• _ASSIGNMENT_
Keep only the lines of the listing that include the word "HttpOnly", and copy them.
==*==
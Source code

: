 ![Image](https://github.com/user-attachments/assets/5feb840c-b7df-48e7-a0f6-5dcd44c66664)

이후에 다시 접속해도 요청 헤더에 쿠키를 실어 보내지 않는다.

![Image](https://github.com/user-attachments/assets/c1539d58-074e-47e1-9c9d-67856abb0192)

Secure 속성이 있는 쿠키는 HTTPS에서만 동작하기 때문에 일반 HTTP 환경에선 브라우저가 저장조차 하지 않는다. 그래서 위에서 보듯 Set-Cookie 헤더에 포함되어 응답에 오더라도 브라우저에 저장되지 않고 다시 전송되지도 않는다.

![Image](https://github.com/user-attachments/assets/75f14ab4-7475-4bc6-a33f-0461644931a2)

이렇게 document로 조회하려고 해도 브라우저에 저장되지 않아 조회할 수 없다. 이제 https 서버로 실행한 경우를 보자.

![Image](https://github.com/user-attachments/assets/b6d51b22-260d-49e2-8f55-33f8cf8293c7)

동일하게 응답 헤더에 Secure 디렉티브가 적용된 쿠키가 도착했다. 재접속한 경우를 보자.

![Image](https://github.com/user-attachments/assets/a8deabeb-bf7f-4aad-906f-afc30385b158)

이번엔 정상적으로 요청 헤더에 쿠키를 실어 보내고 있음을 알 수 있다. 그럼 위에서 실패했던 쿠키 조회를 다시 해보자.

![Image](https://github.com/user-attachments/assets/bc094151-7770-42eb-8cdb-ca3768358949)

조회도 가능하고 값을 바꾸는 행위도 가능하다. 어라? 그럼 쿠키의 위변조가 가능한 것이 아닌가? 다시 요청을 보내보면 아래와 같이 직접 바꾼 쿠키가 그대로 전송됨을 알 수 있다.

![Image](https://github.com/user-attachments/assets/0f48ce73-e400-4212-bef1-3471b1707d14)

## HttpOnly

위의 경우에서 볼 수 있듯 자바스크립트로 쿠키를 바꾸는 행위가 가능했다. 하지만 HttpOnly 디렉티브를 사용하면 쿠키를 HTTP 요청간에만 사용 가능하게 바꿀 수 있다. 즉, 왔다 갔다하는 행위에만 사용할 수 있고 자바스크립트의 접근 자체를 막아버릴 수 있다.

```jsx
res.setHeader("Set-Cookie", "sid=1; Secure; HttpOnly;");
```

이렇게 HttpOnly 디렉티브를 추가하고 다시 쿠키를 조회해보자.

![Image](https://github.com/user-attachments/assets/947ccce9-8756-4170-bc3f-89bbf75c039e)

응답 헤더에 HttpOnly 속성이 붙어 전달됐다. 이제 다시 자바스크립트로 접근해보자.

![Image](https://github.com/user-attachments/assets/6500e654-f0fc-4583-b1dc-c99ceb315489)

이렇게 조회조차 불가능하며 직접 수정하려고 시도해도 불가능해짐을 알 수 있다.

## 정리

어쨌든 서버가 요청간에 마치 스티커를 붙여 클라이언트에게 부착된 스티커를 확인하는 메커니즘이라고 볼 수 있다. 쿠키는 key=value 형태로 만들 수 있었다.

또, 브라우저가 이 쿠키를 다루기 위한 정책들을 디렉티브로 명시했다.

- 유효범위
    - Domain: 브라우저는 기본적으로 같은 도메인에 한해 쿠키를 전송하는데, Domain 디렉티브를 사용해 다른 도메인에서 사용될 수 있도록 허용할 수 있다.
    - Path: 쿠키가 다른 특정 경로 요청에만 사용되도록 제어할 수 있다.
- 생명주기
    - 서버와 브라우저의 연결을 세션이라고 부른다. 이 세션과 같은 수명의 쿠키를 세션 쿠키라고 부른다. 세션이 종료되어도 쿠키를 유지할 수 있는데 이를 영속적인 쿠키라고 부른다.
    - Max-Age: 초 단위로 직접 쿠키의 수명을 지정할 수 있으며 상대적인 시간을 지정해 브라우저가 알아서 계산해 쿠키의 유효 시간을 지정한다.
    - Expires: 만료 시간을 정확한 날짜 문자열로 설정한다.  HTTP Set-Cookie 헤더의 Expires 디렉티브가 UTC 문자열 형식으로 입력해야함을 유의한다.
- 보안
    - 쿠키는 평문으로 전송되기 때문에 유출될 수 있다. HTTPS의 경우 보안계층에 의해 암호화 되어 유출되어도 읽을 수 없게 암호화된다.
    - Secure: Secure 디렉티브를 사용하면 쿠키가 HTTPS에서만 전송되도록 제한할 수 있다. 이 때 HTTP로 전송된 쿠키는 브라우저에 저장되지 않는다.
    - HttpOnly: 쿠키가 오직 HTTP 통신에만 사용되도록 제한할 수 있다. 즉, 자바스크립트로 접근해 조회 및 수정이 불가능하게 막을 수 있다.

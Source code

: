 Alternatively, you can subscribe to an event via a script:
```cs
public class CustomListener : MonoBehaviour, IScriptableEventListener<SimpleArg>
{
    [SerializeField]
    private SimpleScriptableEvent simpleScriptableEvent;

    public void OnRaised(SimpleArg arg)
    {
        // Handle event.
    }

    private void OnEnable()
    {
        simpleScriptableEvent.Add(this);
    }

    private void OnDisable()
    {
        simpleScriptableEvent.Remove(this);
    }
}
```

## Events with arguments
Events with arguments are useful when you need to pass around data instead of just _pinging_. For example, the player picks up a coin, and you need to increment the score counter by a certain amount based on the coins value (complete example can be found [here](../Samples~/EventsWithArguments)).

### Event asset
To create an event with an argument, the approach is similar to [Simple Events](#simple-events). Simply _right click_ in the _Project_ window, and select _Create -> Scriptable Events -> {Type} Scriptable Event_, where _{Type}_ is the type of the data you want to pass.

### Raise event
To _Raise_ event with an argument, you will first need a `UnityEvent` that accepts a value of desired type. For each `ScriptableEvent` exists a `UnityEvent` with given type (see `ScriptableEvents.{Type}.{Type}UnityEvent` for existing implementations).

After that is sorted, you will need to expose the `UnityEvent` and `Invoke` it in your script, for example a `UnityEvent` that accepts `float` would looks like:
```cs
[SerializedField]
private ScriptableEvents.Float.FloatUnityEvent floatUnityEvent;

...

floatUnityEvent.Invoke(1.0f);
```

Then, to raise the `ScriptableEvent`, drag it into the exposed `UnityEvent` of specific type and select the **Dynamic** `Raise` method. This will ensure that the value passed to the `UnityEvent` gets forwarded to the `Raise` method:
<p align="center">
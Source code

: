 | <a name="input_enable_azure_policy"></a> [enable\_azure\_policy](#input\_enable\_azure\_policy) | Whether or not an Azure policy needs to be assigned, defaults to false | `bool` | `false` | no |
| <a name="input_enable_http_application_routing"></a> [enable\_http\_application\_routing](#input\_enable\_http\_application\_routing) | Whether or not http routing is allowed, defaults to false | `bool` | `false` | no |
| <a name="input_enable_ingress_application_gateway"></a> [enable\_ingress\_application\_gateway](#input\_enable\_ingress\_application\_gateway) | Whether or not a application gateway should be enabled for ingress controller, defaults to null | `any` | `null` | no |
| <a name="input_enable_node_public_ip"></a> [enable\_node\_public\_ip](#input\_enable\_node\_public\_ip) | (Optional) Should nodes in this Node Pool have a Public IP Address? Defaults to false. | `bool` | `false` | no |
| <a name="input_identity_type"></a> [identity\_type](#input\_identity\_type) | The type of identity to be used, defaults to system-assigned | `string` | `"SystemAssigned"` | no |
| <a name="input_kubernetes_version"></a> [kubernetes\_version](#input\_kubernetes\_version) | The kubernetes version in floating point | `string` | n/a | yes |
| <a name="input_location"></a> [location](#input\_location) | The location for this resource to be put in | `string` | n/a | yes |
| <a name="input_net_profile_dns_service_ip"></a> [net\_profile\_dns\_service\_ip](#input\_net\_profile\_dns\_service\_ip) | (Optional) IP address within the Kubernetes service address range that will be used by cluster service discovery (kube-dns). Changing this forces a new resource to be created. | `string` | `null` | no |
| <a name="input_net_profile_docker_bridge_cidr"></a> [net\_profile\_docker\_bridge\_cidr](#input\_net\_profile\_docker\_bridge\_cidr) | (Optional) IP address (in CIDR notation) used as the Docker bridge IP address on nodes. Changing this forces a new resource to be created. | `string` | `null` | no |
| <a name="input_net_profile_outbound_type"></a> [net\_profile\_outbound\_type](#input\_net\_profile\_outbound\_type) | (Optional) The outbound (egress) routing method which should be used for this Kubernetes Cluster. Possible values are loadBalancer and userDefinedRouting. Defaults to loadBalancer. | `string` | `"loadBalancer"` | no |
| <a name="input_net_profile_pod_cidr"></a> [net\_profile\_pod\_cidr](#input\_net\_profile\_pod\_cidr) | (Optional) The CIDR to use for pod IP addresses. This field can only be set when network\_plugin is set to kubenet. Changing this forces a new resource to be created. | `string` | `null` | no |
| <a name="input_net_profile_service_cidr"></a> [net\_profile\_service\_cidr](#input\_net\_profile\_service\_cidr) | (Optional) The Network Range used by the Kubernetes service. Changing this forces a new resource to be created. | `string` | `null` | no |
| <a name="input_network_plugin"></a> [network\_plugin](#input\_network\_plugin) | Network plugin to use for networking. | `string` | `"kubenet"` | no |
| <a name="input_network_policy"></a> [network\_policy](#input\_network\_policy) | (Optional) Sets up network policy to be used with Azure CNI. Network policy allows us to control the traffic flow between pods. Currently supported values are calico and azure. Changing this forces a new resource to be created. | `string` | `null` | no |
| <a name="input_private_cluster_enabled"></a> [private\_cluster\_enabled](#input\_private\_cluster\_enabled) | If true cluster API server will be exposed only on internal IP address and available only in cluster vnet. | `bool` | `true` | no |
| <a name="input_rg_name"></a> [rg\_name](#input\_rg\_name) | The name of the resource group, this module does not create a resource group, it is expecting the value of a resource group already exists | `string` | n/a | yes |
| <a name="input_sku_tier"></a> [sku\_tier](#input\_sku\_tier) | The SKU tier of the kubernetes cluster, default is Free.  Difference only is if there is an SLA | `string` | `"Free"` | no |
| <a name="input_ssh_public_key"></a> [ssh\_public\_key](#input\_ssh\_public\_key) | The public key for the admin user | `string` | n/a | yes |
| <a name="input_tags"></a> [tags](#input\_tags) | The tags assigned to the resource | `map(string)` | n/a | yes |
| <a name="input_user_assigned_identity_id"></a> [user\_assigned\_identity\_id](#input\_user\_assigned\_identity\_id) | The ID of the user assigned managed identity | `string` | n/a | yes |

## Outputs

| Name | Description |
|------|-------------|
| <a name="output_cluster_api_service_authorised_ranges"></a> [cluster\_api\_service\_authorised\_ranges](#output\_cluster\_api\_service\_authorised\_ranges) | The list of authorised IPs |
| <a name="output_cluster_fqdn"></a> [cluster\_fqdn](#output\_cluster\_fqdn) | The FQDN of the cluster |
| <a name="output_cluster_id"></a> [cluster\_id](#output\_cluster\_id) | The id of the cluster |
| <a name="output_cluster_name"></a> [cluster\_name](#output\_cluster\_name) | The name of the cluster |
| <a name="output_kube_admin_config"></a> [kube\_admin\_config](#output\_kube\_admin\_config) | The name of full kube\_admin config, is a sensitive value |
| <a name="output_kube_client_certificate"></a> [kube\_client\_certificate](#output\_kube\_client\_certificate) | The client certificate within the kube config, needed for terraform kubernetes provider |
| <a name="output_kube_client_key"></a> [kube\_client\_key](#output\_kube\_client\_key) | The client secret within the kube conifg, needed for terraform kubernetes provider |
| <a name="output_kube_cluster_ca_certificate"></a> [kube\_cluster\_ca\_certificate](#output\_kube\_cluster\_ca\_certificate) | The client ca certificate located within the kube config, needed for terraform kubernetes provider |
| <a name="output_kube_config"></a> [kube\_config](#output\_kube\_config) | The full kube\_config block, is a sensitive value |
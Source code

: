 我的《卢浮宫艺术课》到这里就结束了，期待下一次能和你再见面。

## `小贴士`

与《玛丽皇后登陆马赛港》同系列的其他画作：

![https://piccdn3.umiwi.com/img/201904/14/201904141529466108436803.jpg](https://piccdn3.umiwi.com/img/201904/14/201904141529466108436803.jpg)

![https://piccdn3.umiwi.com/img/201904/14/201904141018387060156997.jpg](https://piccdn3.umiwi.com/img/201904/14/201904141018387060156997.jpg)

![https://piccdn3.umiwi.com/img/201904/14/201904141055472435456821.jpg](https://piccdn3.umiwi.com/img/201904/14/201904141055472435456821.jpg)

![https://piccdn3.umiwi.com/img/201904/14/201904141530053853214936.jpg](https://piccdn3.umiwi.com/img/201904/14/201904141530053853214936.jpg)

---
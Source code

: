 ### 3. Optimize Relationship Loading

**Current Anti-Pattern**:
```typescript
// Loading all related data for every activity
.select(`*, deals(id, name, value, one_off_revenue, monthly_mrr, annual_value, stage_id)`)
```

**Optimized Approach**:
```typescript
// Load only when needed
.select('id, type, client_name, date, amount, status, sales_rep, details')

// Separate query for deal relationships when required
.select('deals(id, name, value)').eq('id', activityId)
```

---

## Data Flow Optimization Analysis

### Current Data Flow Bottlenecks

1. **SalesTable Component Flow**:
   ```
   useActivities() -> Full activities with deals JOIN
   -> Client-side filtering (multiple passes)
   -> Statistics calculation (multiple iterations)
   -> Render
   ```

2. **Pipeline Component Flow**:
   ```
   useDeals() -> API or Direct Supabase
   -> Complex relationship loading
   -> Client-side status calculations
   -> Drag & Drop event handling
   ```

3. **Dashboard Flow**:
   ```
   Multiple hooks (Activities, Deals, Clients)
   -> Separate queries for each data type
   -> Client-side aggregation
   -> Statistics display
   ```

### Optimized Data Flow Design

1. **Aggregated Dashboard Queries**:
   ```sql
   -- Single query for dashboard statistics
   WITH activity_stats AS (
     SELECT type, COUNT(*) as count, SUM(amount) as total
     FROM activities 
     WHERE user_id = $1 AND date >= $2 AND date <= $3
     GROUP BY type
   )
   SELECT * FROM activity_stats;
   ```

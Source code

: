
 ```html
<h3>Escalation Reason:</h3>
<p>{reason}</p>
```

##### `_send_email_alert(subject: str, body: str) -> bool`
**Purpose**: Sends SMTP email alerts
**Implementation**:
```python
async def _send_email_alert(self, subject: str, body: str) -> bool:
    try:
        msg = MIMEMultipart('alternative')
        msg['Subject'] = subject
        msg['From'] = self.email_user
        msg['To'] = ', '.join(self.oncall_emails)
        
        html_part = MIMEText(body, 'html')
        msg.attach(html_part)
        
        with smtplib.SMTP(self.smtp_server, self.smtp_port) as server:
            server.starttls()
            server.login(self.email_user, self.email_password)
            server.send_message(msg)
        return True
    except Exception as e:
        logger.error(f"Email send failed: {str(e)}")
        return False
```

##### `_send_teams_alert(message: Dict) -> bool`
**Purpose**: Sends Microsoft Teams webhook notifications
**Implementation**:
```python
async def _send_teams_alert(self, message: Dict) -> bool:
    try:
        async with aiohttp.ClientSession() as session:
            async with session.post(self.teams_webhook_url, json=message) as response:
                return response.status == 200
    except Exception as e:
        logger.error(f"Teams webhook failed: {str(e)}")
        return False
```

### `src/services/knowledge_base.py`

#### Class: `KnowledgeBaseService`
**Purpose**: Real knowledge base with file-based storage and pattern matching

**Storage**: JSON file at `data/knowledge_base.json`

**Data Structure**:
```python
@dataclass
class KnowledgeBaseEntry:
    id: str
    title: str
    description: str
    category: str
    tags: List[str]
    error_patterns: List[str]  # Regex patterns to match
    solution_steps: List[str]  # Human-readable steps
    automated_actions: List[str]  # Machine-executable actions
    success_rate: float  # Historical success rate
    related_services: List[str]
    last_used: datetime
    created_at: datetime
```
==*==
• _TASK RESULT_
## HttpOnly
위의 경우에서 볼 수 있듯 자바스크립트로 쿠키를 바꾸는 행위가 가능했다. 하지만 HttpOnly 디렉티브를 사용하면 쿠키를 HTTP 요청간에만 사용 가능하게 바꿀 수 있다. 즉, 왔다 갔다하는 행위에만 사용할 수 있고 자바스크립트의 접근 자체를 막아버릴 수 있다.
res.setHeader("Set-Cookie", "sid=1; Secure; HttpOnly;");
이렇게 HttpOnly 디렉티브를 추가하고 다시 쿠키를 조회해보자.
응답 헤더에 HttpOnly 속성이 붙어 전달됐다. 이제 다시 자바스크립트로 접근해보자.
    - HttpOnly: 쿠키가 오직 HTTP 통신에만 사용되도록 제한할 수 있다. 즉, 자바스크립트로 접근해 조회 및 수정이 불가능하게 막을 수 있다.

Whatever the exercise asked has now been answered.